Summary & conclusion
Intrinsically disordered proteins are highly abundant in nature and are frequently associated with various human diseases, including protein-dysfunction diseases and neurodegeneration. A high degree of association between protein intrinsic disorder and human diseases is owing to structural and functional peculiarities of IDPs, which are typically involved in cellular regulation, recognition and signal transduction. Structurally, IDPs represent a diverse group of proteins without a unique 3D structure, and disorder might be collapsed (as in native molten globules) or extended (as in native random coils or in native premolten globules). Amino acid sequences of IDPs are characterized by several unique features, which provide a solid background for the reliable identification of these proteins, and are utilized in the development of various computational tools for the prediction and characterization of a disorder at the proteome level.

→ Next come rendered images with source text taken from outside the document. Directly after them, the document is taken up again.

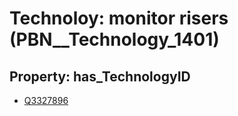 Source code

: # Technoloy: __monitor risers__ (PBN__Technology_1401)

## Property: has_TechnologyID

* [Q3327896](Q3327896)

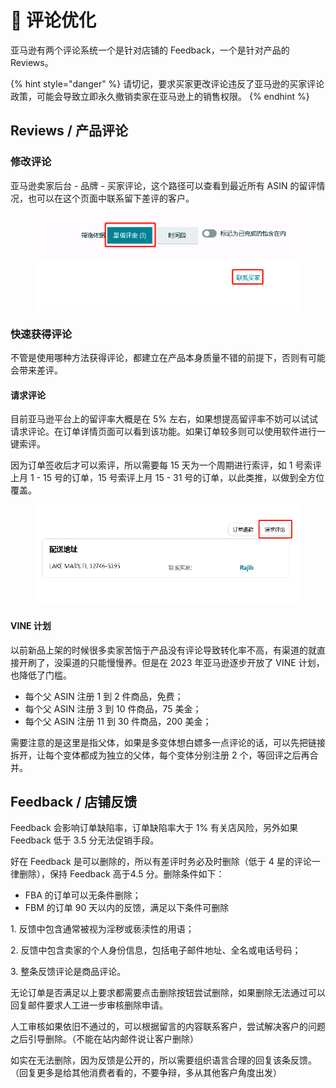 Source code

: # 🚩 评论优化

亚马逊有两个评论系统一个是针对店铺的 Feedback，一个是针对产品的 Reviews。

{% hint style="danger" %}
请切记，要求买家更改评论违反了亚马逊的买家评论政策，可能会导致立即永久撤销卖家在亚马逊上的销售权限。
{% endhint %}

## Reviews / 产品评论

### 修改评论

亚马逊卖家后台 - 品牌 - 买家评论，这个路径可以查看到最近所有 ASIN 的留评情况，也可以在这个页面中联系留下差评的客户。

<figure><img src="../../.gitbook/assets/image (28).png" alt=""><figcaption></figcaption></figure>

### 快速获得评论

不管是使用哪种方法获得评论，都建立在产品本身质量不错的前提下，否则有可能会带来差评。

#### 请求评论

目前亚马逊平台上的留评率大概是在 5% 左右，如果想提高留评率不妨可以试试请求评论。在订单详情页面可以看到该功能。如果订单较多则可以使用软件进行一键索评。

因为订单签收后才可以索评，所以需要每 15 天为一个周期进行索评，如 1 号索评上月 1 - 15 号的订单，15 号索评上月 15 - 31 号的订单，以此类推，以做到全方位覆盖。

<figure><img src="../../.gitbook/assets/image (29).png" alt=""><figcaption></figcaption></figure>

#### VINE 计划

以前新品上架的时候很多卖家苦恼于产品没有评论导致转化率不高，有渠道的就直接开刷了，没渠道的只能慢慢养。但是在 2023 年亚马逊逐步开放了 VINE 计划，也降低了门槛。

* 每个父 ASIN 注册 1 到 2 件商品，免费；
* 每个父 ASIN 注册 3 到 10 件商品，75 美金；
* 每个父 ASIN 注册 11 到 30 件商品，200 美金；

需要注意的是这里是指父体，如果是多变体想白嫖多一点评论的话，可以先把链接拆开，让每个变体都成为独立的父体，每个变体分别注册 2 个，等回评之后再合并。

## Feedback / 店铺反馈

Feedback 会影响订单缺陷率，订单缺陷率大于 1% 有关店风险，另外如果 Feedback 低于 3.5 分无法促销手段。

好在 Feedback 是可以删除的，所以有差评时务必及时删除（低于 4 星的评论一律删除），保持 Feedback 高于4.5 分。删除条件如下：

* FBA 的订单可以无条件删除；
* FBM 的订单 90 天以内的反馈，满足以下条件可删除

&#x20;       1\. 反馈中包含通常被视为淫秽或亵渎性的用语；

&#x20;      2\. 反馈中包含卖家的个人身份信息，包括电子邮件地址、全名或电话号码；

&#x20;      3\. 整条反馈评论是商品评论。

无论订单是否满足以上要求都需要点击删除按钮尝试删除，如果删除无法通过可以回复邮件要求人工进一步审核删除申请。

人工审核如果依旧不通过的，可以根据留言的内容联系客户，尝试解决客户的问题之后引导删除。（不能在站内邮件说让客户删除）

如实在无法删除，因为反馈是公开的，所以需要组织语言合理的回复该条反馈。（回复更多是给其他消费者看的，不要争辩，多从其他客户角度出发）
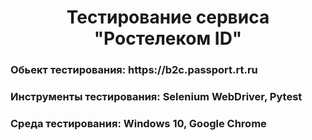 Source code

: <div align="center"> <h1> Тестирование сервиса "Ростелеком ID" </h1></div>
<h3> Обьект тестирования: https://b2c.passport.rt.ru </h3>
<h3> Инструменты тестирования: Selenium WebDriver, Pytest </h3>
<h3> Среда тестирования: Windows 10, Google Chrome </h3>
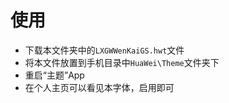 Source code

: # 使用

- 下载本文件夹中的`LXGWWenKaiGS.hwt`文件
- 将本文件放置到手机目录中`HuaWei\Theme`文件夹下
- 重启“主题”App
- 在个人主页可以看见本字体，启用即可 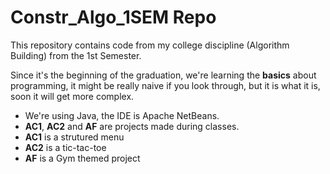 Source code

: # Constr_Algo_1SEM Repo

This repository contains code from my college discipline (Algorithm Building) from the 1st Semester. 

Since it's the beginning of the graduation, we're learning the **basics** about programming, it might be really naive if you look through, but it is what it is, soon it will get more complex.

- We're using Java, the IDE is Apache NetBeans.
- **AC1**, **AC2** and **AF** are projects made during classes.
- **AC1** is a strutured menu
- **AC2** is a tic-tac-toe
- **AF** is a Gym themed project
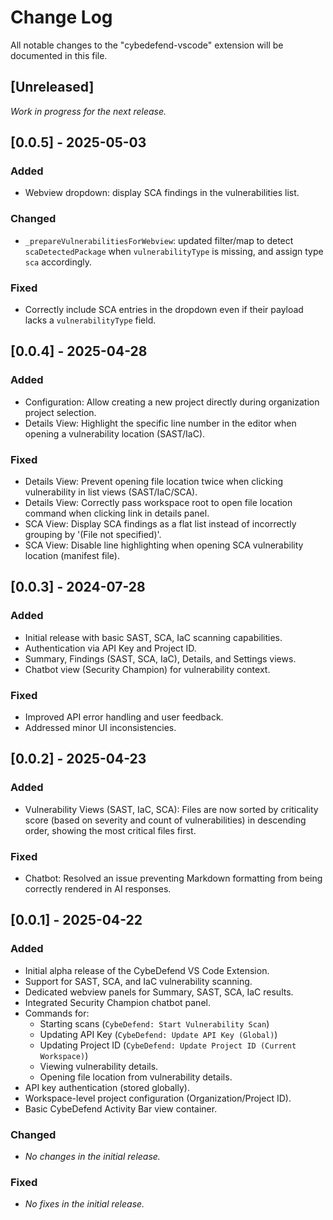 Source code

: # Change Log

All notable changes to the "cybedefend-vscode" extension will be documented in this file.

## [Unreleased]

*Work in progress for the next release.*

## [0.0.5] - 2025-05-03

### Added
- Webview dropdown: display SCA findings in the vulnerabilities list.

### Changed
- `_prepareVulnerabilitiesForWebview`: updated filter/map to detect `scaDetectedPackage` when `vulnerabilityType` is missing, and assign type `sca` accordingly.

### Fixed
- Correctly include SCA entries in the dropdown even if their payload lacks a `vulnerabilityType` field.

## [0.0.4] - 2025-04-28

### Added
- Configuration: Allow creating a new project directly during organization project selection.
- Details View: Highlight the specific line number in the editor when opening a vulnerability location (SAST/IaC).

### Fixed
- Details View: Prevent opening file location twice when clicking vulnerability in list views (SAST/IaC/SCA).
- Details View: Correctly pass workspace root to open file location command when clicking link in details panel.
- SCA View: Display SCA findings as a flat list instead of incorrectly grouping by '(File not specified)'.
- SCA View: Disable line highlighting when opening SCA vulnerability location (manifest file).

## [0.0.3] - 2024-07-28

### Added
- Initial release with basic SAST, SCA, IaC scanning capabilities.
- Authentication via API Key and Project ID.
- Summary, Findings (SAST, SCA, IaC), Details, and Settings views.
- Chatbot view (Security Champion) for vulnerability context.

### Fixed
- Improved API error handling and user feedback.
- Addressed minor UI inconsistencies.

## [0.0.2] - 2025-04-23

### Added
- Vulnerability Views (SAST, IaC, SCA): Files are now sorted by criticality score (based on severity and count of vulnerabilities) in descending order, showing the most critical files first.

### Fixed
- Chatbot: Resolved an issue preventing Markdown formatting from being correctly rendered in AI responses.

## [0.0.1] - 2025-04-22

### Added
- Initial alpha release of the CybeDefend VS Code Extension.
- Support for SAST, SCA, and IaC vulnerability scanning.
- Dedicated webview panels for Summary, SAST, SCA, IaC results.
- Integrated Security Champion chatbot panel.
- Commands for:
    - Starting scans (`CybeDefend: Start Vulnerability Scan`)
    - Updating API Key (`CybeDefend: Update API Key (Global)`)
    - Updating Project ID (`CybeDefend: Update Project ID (Current Workspace)`)
    - Viewing vulnerability details.
    - Opening file location from vulnerability details.
- API key authentication (stored globally).
- Workspace-level project configuration (Organization/Project ID).
- Basic CybeDefend Activity Bar view container.

### Changed
- *No changes in the initial release.*

### Fixed
- *No fixes in the initial release.* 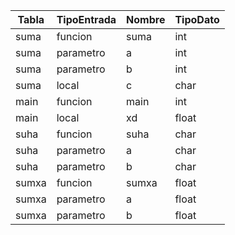 | Tabla | TipoEntrada | Nombre | TipoDato |
| ----- | ----------- | ------ | -------- |
| suma  | funcion     | suma   | int      |
| suma  | parametro   | a      | int      |
| suma  | parametro   | b      | int      |
| suma  | local       | c      | char     |
| main  | funcion     | main   | int      |
| main  | local       | xd     | float    |
| suha  | funcion     | suha   | char     |
| suha  | parametro   | a      | char     |
| suha  | parametro   | b      | char     |
| sumxa | funcion     | sumxa  | float    |
| sumxa | parametro   | a      | float    |
| sumxa | parametro   | b      | float    |

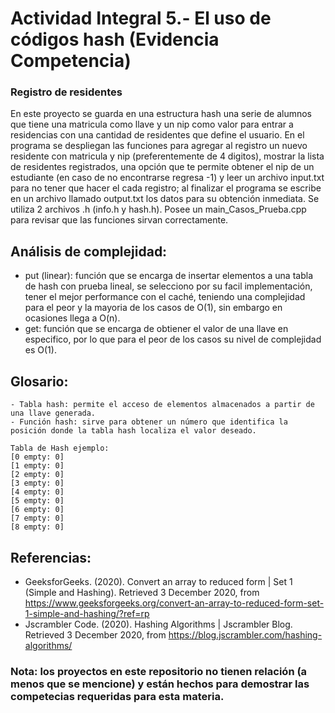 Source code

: # Actividad Integral 5.- El uso de códigos hash (Evidencia Competencia)
### Registro de residentes
En este proyecto se guarda en una estructura hash una serie de alumnos que tiene una matricula como llave y un nip como valor para entrar a residencias con una cantidad de residentes que define el usuario. En el programa se despliegan las funciones para agregar al registro un nuevo residente con matricula y nip (preferentemente de 4 digitos), mostrar la lista de residentes registrados, una opción que te permite obtener el nip de un estudiante (en caso de no encontrarse regresa -1) y leer un archivo input.txt para no tener que hacer el cada registro; al finalizar el programa se escribe en un archivo llamado output.txt los datos para su obtención inmediata. Se utiliza 2 archivos .h (info.h y hash.h).
Posee un main_Casos_Prueba.cpp para revisar que las funciones sirvan correctamente.

## Análisis de complejidad: 
 - put (linear): función que se encarga de insertar elementos a una tabla de hash con prueba lineal, se selecciono por su facil implementación, tener el mejor performance con el caché, teniendo una complejidad para el peor y la mayoria de los casos de O(1), sin embargo en ocasiones llega a O(n).
 - get: función que se encarga de obtiener el valor de una llave en especifico, por lo que para el peor de los casos su nivel de complejidad es O(1).

## Glosario:
    - Tabla hash: permite el acceso de elementos almacenados a partir de una llave generada.
    - Función hash: sirve para obtener un número que identifica la posición donde la tabla hash localiza el valor deseado.
 
    Tabla de Hash ejemplo: 
    [0 empty: 0]
    [1 empty: 0]
    [2 empty: 0]
    [3 empty: 0]
    [4 empty: 0]
    [5 empty: 0]
    [6 empty: 0]
    [7 empty: 0]
    [8 empty: 0]

## Referencias:
 - GeeksforGeeks. (2020). Convert an array to reduced form | Set 1 (Simple and Hashing). Retrieved 3 December 2020, from https://www.geeksforgeeks.org/convert-an-array-to-reduced-form-set-1-simple-and-hashing/?ref=rp
 - Jscrambler Code. (2020). Hashing Algorithms | Jscrambler Blog. Retrieved 3 December 2020, from https://blog.jscrambler.com/hashing-algorithms/

### Nota: los proyectos en este repositorio no tienen relación (a menos que se mencione) y están hechos para demostrar las competecias requeridas para esta materia.
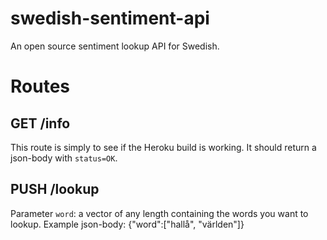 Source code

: # swedish-sentiment-api
An open source sentiment lookup API for Swedish.

# Routes
## GET /info
This route is simply to see if the Heroku build is working. It should return a json-body with `status=OK`.

## PUSH /lookup
Parameter `word`: a vector of any length containing the words you want to lookup. 
Example json-body: {"word":["hallå", "världen"]}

The major functional advantages of IDPs are based on their structural flexibility and plasticity, originating from the lack of a definite ordered 3D structure. This plasticity is believed to represent the major functional advantage for IDPs, providing them with a unique capability to interact with a broad range of binding partners, including other proteins, membranes, nucleic acids and various small molecules.
Many IDPs and IDRs undergo disorder-to-order transition as a result of interaction with their specific binding partners. The amino acid sequences of foldable IDRs (known as MoRFs, among other terms) are characterized by specific features. These features were utilized for the reliable identification of MoRFs from the amino acid sequence alone.
So far, three computational approaches were elaborated for estimating the abundance of IDPs in various pathological conditions. In the first approach, specific datasets of proteins associated with a given disease were assembled and analyzed using various disorder predictors. In the second approach, the network of genetic diseases linking protein mutations with diseases was analyzed. In the third approach, the association between a particular protein function (including the disease-specific functional keywords), and the level of intrinsic disorder in a set of proteins known to carry out this function, was analyzed.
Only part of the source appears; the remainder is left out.